-- Opening Marker --

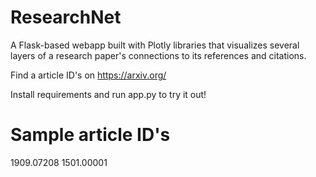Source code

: # ResearchNet
 A Flask-based webapp built with Plotly libraries that visualizes several layers of a research paper's connections to its references and citations.
 
 Find a article ID's on https://arxiv.org/

 Install requirements and run app.py to try it out! 


 # Sample article ID's

 1909.07208
 1501.00001
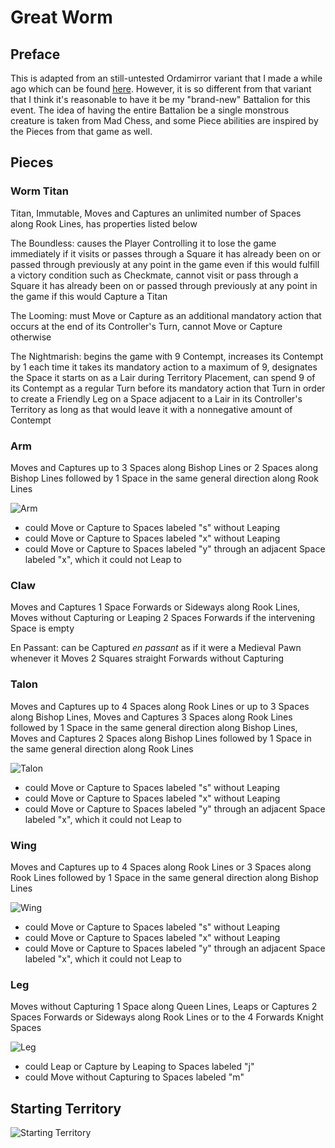 # Great Worm
## Preface
This is adapted from an still-untested Ordamirror variant that I made a while ago which can be found [here](https://praseodymiumspike.neocities.org/Snake_in_Ordamirror). However, it is so different from that variant that I think it's reasonable to have it be my "brand-new" Battalion for this event. The idea of having the entire Battalion be a single monstrous creature is taken from Mad Chess, and some Piece abilities are inspired by the Pieces from that game as well.
## Pieces
### Worm Titan
Titan, Immutable, Moves and Captures an unlimited number of Spaces along Rook Lines, has properties listed below

The Boundless: causes the Player Controlling it to lose the game immediately if it visits or passes through a Square it has already been on or passed through previously at any point in the game even if this would fulfill a victory condition such as Checkmate, cannot visit or pass through a Square it has already been on or passed through previously at any point in the game if this would Capture a Titan

The Looming: must Move or Capture as an additional mandatory action that occurs at the end of its Controller's Turn, cannot Move or Capture otherwise

The Nightmarish: begins the game with 9 Contempt, increases its Contempt by 1 each time it takes its mandatory action to a maximum of 9, designates the Space it starts on as a Lair during Territory Placement, can spend 9 of its Contempt as a regular Turn before its mandatory action that Turn in order to create a Friendly Leg on a Space adjacent to a Lair in its Controller's Territory as long as that would leave it with a nonnegative amount of Contempt
### Arm
Moves and Captures up to 3 Spaces along Bishop Lines or 2 Spaces along Bishop Lines followed by 1 Space in the same general direction along Rook Lines

![Arm](https://github.com/user-attachments/assets/7c04e960-8730-4a3b-b8a9-123f030bb1e2)
* could Move or Capture to Spaces labeled "s" without Leaping
* could Move or Capture to Spaces labeled "x" without Leaping
* could Move or Capture to Spaces labeled "y" through an adjacent Space labeled "x", which it could not Leap to
### Claw
Moves and Captures 1 Space Forwards or Sideways along Rook Lines, Moves without Capturing or Leaping 2 Spaces Forwards if the intervening Space is empty

En Passant: can be Captured *en passant* as if it were a Medieval Pawn whenever it Moves 2 Squares straight Forwards without Capturing
### Talon
Moves and Captures up to 4 Spaces along Rook Lines or up to 3 Spaces along Bishop Lines, Moves and Captures 3 Spaces along Rook Lines followed by 1 Space in the same general direction along Bishop Lines, Moves and Captures 2 Spaces along Bishop Lines followed by 1 Space in the same general direction along Rook Lines

![Talon](https://github.com/user-attachments/assets/cf9bb05f-e5e8-4369-aea0-af604f07810b)
* could Move or Capture to Spaces labeled "s" without Leaping
* could Move or Capture to Spaces labeled "x" without Leaping
* could Move or Capture to Spaces labeled "y" through an adjacent Space labeled "x", which it could not Leap to
### Wing
Moves and Captures up to 4 Spaces along Rook Lines or 3 Spaces along Rook Lines followed by 1 Space in the same general direction along Bishop Lines

![Wing](https://github.com/user-attachments/assets/93710d79-b277-43ab-adb4-7af5691015cd)
* could Move or Capture to Spaces labeled "s" without Leaping
* could Move or Capture to Spaces labeled "x" without Leaping
* could Move or Capture to Spaces labeled "y" through an adjacent Space labeled "x", which it could not Leap to
### Leg
Moves without Capturing 1 Space along Queen Lines, Leaps or Captures 2 Spaces Forwards or Sideways along Rook Lines or to the 4 Forwards Knight Spaces

![Leg](https://github.com/user-attachments/assets/394042f3-f392-4d94-b214-aa2a96382432)
* could Leap or Capture by Leaping to Spaces labeled "j"
* could Move without Capturing to Spaces labeled "m"
## Starting Territory
![Starting Territory](https://github.com/user-attachments/assets/8158ef7f-2fda-4289-9afd-fed66cb737c6)
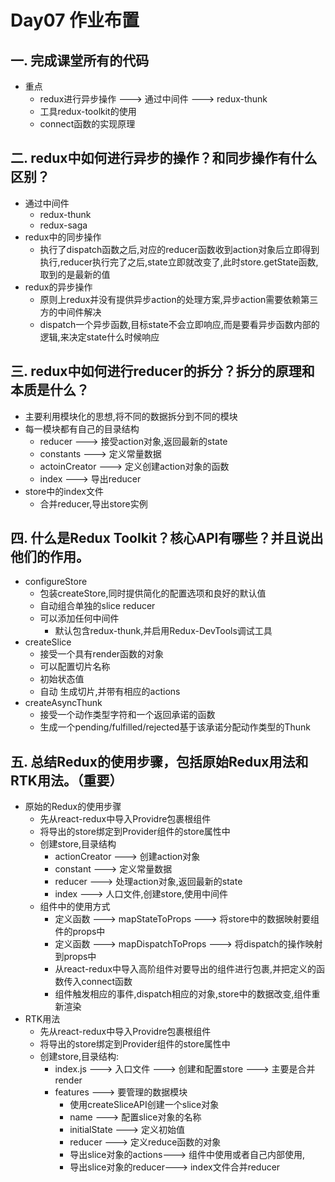 # Day07 作业布置

## 一. 完成课堂所有的代码

- 重点
  - redux进行异步操作 ---> 通过中间件 ---> redux-thunk
  - 工具redux-toolkit的使用
  - connect函数的实现原理

## 二. redux中如何进行异步的操作？和同步操作有什么区别？

- 通过中间件
  - redux-thunk
  - redux-saga
- redux中的同步操作
  - 执行了dispatch函数之后,对应的reducer函数收到action对象后立即得到执行,reducer执行完了之后,state立即就改变了,此时store.getState函数,取到的是最新的值
- redux的异步操作
  - 原则上redux并没有提供异步action的处理方案,异步action需要依赖第三方的中间件解决
  - dispatch一个异步函数,目标state不会立即响应,而是要看异步函数内部的逻辑,来决定state什么时候响应

## 三. redux中如何进行reducer的拆分？拆分的原理和本质是什么？

- 主要利用模块化的思想,将不同的数据拆分到不同的模块
- 每一模块都有自己的目录结构
  - reducer ---> 接受action对象,返回最新的state
  - constants ---> 定义常量数据
  - actoinCreator ---> 定义创建action对象的函数
  - index ---> 导出reducer
- store中的index文件
  - 合并reducer,导出store实例

## 四. 什么是Redux Toolkit？核心API有哪些？并且说出他们的作用。

- configureStore
  - 包装createStore,同时提供简化的配置选项和良好的默认值
  - 自动组合单独的slice reducer
  - 可以添加任何中间件
    - 默认包含redux-thunk,并启用Redux-DevTools调试工具
- createSlice 
  - 接受一个具有render函数的对象
  - 可以配置切片名称
  - 初始状态值
  - 自动 生成切片,并带有相应的actions
- createAsyncThunk
  - 接受一个动作类型字符和一个返回承诺的函数
  - 生成一个pending/fulfilled/rejected基于该承诺分配动作类型的Thunk

## 五. 总结Redux的使用步骤，包括原始Redux用法和RTK用法。（重要）

- 原始的Redux的使用步骤
  - 先从react-redux中导入Providre包裹根组件
  - 将导出的store绑定到Provider组件的store属性中
  - 创建store,目录结构
    - actionCreator ---> 创建action对象
    - constant  ---> 定义常量数据
    - reducer ---> 处理action对象,返回最新的state
    - index ---> 人口文件,创建store,使用中间件
  - 组件中的使用方式
    - 定义函数 ---> mapStateToProps ---> 将store中的数据映射要组件的props中
    - 定义函数 --->  mapDispatchToProps ---> 将dispatch的操作映射到props中
    - 从react-redux中导入高阶组件对要导出的组件进行包裹,并把定义的函数传入connect函数
    - 组件触发相应的事件,dispatch相应的对象,store中的数据改变,组件重新渲染
- RTK用法
  - 先从react-redux中导入Providre包裹根组件
  - 将导出的store绑定到Provider组件的store属性中
  - 创建store,目录结构:
    - index.js ---> 入口文件  ---> 创建和配置store ---> 主要是合并render
    - features ---> 要管理的数据模块
      - 使用createSliceAPI创建一个slice对象
      - name ---> 配置slice对象的名称
      - initialState ---> 定义初始值
      - reducer ---> 定义reduce函数的对象
      - 导出slice对象的actions---> 组件中使用或者自己内部使用,
      - 导出slice对象的reducer---> index文件合并reducer



















































































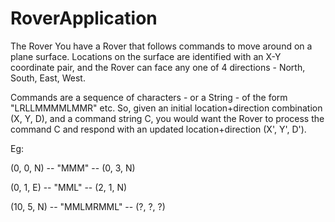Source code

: # RoverApplication
The Rover
You have a Rover that follows commands to move around on a plane surface. Locations on the surface are identified with an X-Y coordinate pair, and the Rover can face any one of 4 directions - North, South, East, West.

Commands are a sequence of characters - or a String - of the form
"LRLLMMMMLMMR" etc. So, given an initial location+direction combination (X, Y, D), and a command string C, you would want the Rover to process the command C and respond with an updated location+direction (X', Y', D').

Eg:

(0, 0, N) -- "MMM" -- (0, 3, N)

(0, 1, E) -- "MML" -- (2, 1, N)

(10, 5, N) -- "MMLMRMML" -- (?, ?, ?)
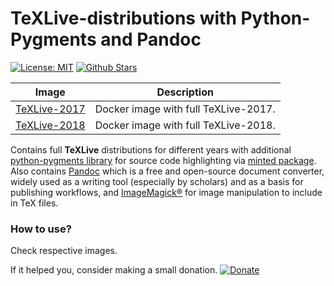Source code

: # TeXLive-distributions with Python-Pygments and Pandoc


[![License: MIT](https://img.shields.io/github/license/sumandoc/texlive-2018.svg)](https://github.com/sumandoc/TeXLive-2018/blob/master/LICENSE)
[![Github Stars](https://img.shields.io/github/stars/sumandoc/TeXLive-2018.svg?style=social&label=Github)](https://github.com/sumandoc/TeXLive)

Image            | Description                               
---------------- | -----------------------------------------  
[TeXLive-2017](https://hub.docker.com/r/sumankhanal/texlive-2017/) | Docker image with full TeXLive-2017.
[TeXLive-2018](https://hub.docker.com/r/sumankhanal/texlive-2018/) | Docker image with full TeXLive-2018.



Contains full **TeXLive** distributions for different years with additional [python-pygments library](http://pygments.org/) for source code highlighting via [minted package](https://www.ctan.org/pkg/minted). Also contains [Pandoc](https://pandoc.org/index.html) which is a free and open-source document converter, widely used as a writing tool (especially by scholars) and as a basis for publishing workflows, and [ImageMagick®](https://www.imagemagick.org/script/index.php) for image manipulation to include in TeX files.

### How to use?
Check respective images.


If it helped you, consider making a small donation.
[![Donate](https://img.shields.io/badge/Donate-PayPal-green.svg)](https://www.paypal.me/sumandoc)



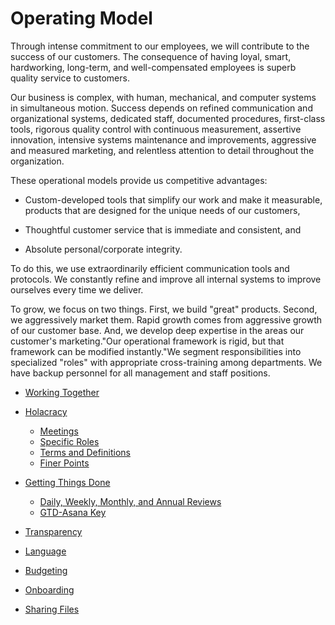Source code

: # Operating Model



Through intense commitment to our employees, we will contribute to the success of our customers. The consequence of having loyal, smart, hardworking, long-term, and well-compensated employees is superb quality service to customers. 

Our business is complex, with human, mechanical, and computer systems in simultaneous motion. Success depends on refined communication and organizational systems, dedicated staff, documented procedures, first-class tools, rigorous quality control with continuous measurement, assertive innovation, intensive systems maintenance and improvements, aggressive and measured marketing, and relentless attention to detail throughout the organization.

These operational models provide us competitive advantages: 

* Custom-developed tools that simplify our work and make it measurable, products that are designed for the unique needs of our customers, 

* Thoughtful customer service that is immediate and consistent, and 

* Absolute personal/corporate integrity. 


To do this, we use extraordinarily efficient communication tools and protocols. We constantly refine and improve all internal systems to improve ourselves every time we deliver.

To grow, we focus on two things. First, we build "great" products. Second, we aggressively market them. Rapid growth comes from aggressive growth of our customer base. And, we develop deep expertise in the areas our customer's marketing."Our operational framework is rigid, but that framework can be modified instantly."We segment responsibilities into specialized "roles" with appropriate cross-training among departments. We have backup personnel for all management and staff positions.



* [Working Together](Working-Together.md)
* [Holacracy](Holacracy/Home.md)
  * [Meetings](Holacracy/Holacracy-Meetings.md)
  * [Specific Roles](Holacracy/Holacracy-Specific-Roles.md)
  * [Terms and Definitions](Holacracy/Holacracy-Terms-and-Definitions.md)
  * [Finer Points](Holacracy/Finer-Points-of-Holacracy.md)

* [Getting Things Done](GTD/README.md)
  * [Daily, Weekly, Monthly, and Annual Reviews](GTD/Daily-weekly-monthly-annual-reviews.md)
  * [GTD-Asana Key](GTD/GTD-Asana-Key.md)

* [Transparency](Transparency.md)
* [Language](Language.md)

* [Budgeting](Budgeting.md)
* [Onboarding](Onboarding.md)
* [Sharing Files](Sharing-Files.md)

-- Closing Marker --

Exercise description
Each line of the entries that contains the word "Holacracy" should be listed.

Answer to this problem
* [Holacracy](Holacracy/Home.md)
  * [Meetings](Holacracy/Holacracy-Meetings.md)
  * [Specific Roles](Holacracy/Holacracy-Specific-Roles.md)
  * [Terms and Definitions](Holacracy/Holacracy-Terms-and-Definitions.md)
  * [Finer Points](Holacracy/Finer-Points-of-Holacracy.md)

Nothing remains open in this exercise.